On 6/16/06, Linus Torvalds <torvalds@xxxxxxxx> wrote:
On Fri, 16 Jun 2006, Jon Smirl wrote: > > I am spending over 40% of the time in the kernel. This looks to be > caused from forks and starting small tasks, is that the correct > interpretation? Yes. Your kernel profile is all for stuff related to setting up and tearing down process space (well, __mutex_lock_slowpath at 1.88% and __d_lookup at 1.3% is not, but every single one before that does seem to be about fork/exec/exit). I think it's both the CVS server that continually forks/exits (it doesn't actually do a exec at all - it seem sto be using fork/exit as a way to control its memory usage - knowing that the OS will free all the temporary memory on exit - I think the newer CVS development trees don't do this, but that also seems to be why they leak memory like mad and eventually run out ;).
I am using cvs-1.11.21-3.2 I can try running their development tree.
AND it's git-cvsimport forking and exec'ing git helper processes.
Is it worthwhile to make a library version of these? Svn has lib versions and they barely show up in oprofile. cvsimport is only using 4-5 low level git funtions.

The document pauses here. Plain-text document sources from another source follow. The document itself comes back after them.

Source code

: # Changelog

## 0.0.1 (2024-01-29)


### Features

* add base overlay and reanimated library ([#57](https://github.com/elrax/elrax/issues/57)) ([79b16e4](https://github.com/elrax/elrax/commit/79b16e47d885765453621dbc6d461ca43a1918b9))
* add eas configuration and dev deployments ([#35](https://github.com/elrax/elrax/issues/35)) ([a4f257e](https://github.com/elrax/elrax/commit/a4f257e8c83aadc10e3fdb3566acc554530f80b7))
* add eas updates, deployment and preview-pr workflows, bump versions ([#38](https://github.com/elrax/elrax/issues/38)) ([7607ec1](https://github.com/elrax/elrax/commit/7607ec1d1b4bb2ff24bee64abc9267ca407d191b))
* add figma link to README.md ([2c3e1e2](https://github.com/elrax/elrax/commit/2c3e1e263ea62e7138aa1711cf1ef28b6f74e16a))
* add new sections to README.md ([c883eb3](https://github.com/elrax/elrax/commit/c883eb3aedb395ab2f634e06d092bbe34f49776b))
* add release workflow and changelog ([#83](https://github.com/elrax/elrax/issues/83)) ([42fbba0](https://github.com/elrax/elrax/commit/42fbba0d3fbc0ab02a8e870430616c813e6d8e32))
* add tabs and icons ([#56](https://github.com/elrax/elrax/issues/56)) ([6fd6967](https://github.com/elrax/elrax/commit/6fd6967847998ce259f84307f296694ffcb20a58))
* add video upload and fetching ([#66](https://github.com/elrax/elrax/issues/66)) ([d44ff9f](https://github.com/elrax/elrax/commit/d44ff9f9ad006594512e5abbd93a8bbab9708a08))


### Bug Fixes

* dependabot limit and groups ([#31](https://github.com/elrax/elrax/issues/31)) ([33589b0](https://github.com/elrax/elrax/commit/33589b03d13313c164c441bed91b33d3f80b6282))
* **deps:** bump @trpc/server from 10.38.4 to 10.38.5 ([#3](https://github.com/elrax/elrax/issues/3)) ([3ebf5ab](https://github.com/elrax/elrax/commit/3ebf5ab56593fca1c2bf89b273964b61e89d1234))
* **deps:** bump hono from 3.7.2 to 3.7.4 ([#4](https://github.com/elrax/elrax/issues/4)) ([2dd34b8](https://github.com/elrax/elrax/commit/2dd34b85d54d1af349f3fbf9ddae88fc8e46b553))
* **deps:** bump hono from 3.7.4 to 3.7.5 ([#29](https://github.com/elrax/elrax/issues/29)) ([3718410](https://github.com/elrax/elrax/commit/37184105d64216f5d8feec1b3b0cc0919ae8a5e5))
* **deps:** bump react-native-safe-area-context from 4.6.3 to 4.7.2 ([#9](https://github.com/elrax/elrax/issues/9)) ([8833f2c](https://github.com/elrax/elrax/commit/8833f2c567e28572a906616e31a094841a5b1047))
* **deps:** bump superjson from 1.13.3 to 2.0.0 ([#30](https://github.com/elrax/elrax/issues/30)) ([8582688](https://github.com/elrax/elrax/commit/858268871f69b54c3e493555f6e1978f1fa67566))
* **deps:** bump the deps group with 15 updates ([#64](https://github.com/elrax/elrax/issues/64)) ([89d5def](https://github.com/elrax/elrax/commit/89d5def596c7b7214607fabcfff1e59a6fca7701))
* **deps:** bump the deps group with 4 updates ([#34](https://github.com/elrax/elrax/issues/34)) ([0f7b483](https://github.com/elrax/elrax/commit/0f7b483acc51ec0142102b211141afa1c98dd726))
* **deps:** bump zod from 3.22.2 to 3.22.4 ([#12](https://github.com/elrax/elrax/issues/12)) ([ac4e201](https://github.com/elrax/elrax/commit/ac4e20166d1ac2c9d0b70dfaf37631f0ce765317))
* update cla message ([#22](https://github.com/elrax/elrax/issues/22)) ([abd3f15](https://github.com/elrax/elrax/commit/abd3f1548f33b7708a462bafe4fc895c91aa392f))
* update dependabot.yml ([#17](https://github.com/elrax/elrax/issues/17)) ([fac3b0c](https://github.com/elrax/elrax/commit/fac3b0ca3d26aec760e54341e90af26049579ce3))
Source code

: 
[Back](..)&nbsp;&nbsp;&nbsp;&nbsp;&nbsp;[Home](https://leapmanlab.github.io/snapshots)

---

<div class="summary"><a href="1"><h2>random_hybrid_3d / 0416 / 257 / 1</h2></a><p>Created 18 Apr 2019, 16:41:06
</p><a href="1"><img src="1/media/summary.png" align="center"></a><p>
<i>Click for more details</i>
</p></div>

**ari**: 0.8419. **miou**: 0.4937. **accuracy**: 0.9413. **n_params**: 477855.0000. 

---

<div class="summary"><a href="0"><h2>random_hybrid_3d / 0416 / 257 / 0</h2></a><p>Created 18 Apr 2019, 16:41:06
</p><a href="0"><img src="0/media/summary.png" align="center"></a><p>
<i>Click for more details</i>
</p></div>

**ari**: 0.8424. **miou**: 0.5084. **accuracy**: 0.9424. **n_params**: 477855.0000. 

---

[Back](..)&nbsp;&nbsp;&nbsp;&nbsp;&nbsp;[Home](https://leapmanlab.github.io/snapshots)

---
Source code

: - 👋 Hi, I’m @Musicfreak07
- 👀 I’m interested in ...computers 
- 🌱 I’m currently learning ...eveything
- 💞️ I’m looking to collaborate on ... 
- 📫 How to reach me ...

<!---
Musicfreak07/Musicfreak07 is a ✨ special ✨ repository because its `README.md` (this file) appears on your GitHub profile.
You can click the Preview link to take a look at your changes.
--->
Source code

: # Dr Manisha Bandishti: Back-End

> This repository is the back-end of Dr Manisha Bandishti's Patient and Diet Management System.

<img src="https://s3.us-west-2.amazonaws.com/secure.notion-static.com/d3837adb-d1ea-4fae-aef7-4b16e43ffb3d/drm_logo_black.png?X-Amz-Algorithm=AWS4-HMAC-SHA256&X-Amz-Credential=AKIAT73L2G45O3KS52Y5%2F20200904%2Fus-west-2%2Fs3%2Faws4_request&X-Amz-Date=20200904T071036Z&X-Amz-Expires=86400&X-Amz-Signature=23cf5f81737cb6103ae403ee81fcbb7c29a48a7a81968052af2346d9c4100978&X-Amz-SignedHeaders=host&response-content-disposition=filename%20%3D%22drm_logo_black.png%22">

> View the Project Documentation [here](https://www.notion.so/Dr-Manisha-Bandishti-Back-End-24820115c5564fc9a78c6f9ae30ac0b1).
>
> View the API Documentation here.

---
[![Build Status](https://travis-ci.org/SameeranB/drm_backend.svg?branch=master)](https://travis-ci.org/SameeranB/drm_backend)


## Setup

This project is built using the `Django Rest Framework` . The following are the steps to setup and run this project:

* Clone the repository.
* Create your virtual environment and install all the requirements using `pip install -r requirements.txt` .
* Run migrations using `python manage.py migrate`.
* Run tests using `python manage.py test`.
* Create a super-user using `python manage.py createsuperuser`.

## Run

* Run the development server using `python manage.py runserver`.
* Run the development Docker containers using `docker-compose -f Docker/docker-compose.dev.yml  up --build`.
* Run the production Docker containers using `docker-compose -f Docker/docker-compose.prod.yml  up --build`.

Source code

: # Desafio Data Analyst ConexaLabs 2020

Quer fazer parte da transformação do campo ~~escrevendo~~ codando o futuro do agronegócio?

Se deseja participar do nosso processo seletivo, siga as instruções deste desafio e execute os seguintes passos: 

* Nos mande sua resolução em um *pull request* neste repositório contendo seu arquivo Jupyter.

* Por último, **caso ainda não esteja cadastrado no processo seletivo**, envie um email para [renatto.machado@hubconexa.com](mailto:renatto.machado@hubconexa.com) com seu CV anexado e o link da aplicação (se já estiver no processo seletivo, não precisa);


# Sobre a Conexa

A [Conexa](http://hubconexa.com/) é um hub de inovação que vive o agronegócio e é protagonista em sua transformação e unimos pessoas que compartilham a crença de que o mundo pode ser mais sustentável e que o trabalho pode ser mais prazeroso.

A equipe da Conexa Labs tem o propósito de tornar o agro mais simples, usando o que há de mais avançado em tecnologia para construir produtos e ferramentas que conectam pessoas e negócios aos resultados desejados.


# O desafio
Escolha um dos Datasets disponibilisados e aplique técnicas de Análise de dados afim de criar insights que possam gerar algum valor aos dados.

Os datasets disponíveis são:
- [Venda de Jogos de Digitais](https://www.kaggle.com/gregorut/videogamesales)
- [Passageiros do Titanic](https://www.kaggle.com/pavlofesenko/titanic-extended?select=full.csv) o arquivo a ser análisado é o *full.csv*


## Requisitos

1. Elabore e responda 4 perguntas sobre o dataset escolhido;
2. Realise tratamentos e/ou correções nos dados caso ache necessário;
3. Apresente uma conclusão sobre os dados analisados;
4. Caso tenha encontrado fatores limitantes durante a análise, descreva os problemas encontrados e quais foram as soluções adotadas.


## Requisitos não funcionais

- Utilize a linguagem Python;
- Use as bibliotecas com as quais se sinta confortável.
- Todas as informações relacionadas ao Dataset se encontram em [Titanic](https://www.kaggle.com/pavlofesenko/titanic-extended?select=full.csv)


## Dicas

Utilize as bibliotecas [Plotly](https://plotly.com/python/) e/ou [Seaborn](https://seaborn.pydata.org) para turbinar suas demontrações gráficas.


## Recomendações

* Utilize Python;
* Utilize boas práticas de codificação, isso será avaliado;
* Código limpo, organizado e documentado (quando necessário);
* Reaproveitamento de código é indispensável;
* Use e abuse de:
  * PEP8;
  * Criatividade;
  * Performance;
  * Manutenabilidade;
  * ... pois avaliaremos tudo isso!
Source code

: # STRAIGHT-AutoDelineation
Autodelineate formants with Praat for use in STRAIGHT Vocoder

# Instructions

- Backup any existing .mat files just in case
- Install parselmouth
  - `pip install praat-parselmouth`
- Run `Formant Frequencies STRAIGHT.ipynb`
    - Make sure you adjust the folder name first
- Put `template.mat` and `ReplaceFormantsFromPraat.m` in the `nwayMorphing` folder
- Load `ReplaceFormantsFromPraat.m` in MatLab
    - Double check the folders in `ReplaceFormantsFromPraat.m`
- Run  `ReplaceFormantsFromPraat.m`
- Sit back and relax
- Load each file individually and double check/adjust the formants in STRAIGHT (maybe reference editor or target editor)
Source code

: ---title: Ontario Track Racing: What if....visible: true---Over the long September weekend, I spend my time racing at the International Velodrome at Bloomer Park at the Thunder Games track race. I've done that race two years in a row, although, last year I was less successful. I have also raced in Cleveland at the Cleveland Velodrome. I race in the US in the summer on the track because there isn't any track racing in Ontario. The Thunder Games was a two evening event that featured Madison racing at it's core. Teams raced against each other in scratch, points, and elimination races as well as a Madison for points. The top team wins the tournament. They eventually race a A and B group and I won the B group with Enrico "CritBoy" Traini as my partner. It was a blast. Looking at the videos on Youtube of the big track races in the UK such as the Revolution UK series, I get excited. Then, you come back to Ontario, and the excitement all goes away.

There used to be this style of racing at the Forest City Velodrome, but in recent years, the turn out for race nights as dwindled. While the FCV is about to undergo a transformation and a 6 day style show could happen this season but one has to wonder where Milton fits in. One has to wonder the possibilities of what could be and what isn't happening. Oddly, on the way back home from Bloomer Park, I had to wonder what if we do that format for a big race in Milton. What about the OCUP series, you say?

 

So that process overhead is expected. What I would _not_ have expected is: > 933646 2.0983 /usr/local/bin/git-read-tree I don't see why git-read-tree is so hot for you. We should never need to read a tree when we're importing something, unless there are tons of branches and we switch back and forth between them. I guess mozilla really does use a fair number of branches?
Is 1,800 a lot?
Martin sent out a patch (that I don't think has been merged yet) to avoid the git-read-tree overhead when switching branches. Look for an email with a subject like "cvsimport: keep one index per branch during import", I suspect that would speed up the git part a lot.
I'll check this out
(It will also avoid a few fork/exec's, but you'll still have most of them, so I don't think you'll see any really _fundamental_ changes to this, but the git-read-tree overhead should be basically gone, and some of the libz.so pressure would also be gone with it. It should also avoid rewriting the index file, so you'd get lower disk pressure, but it looks like none of your problems are really due to IO, so again, that probably won't make much of a difference for you).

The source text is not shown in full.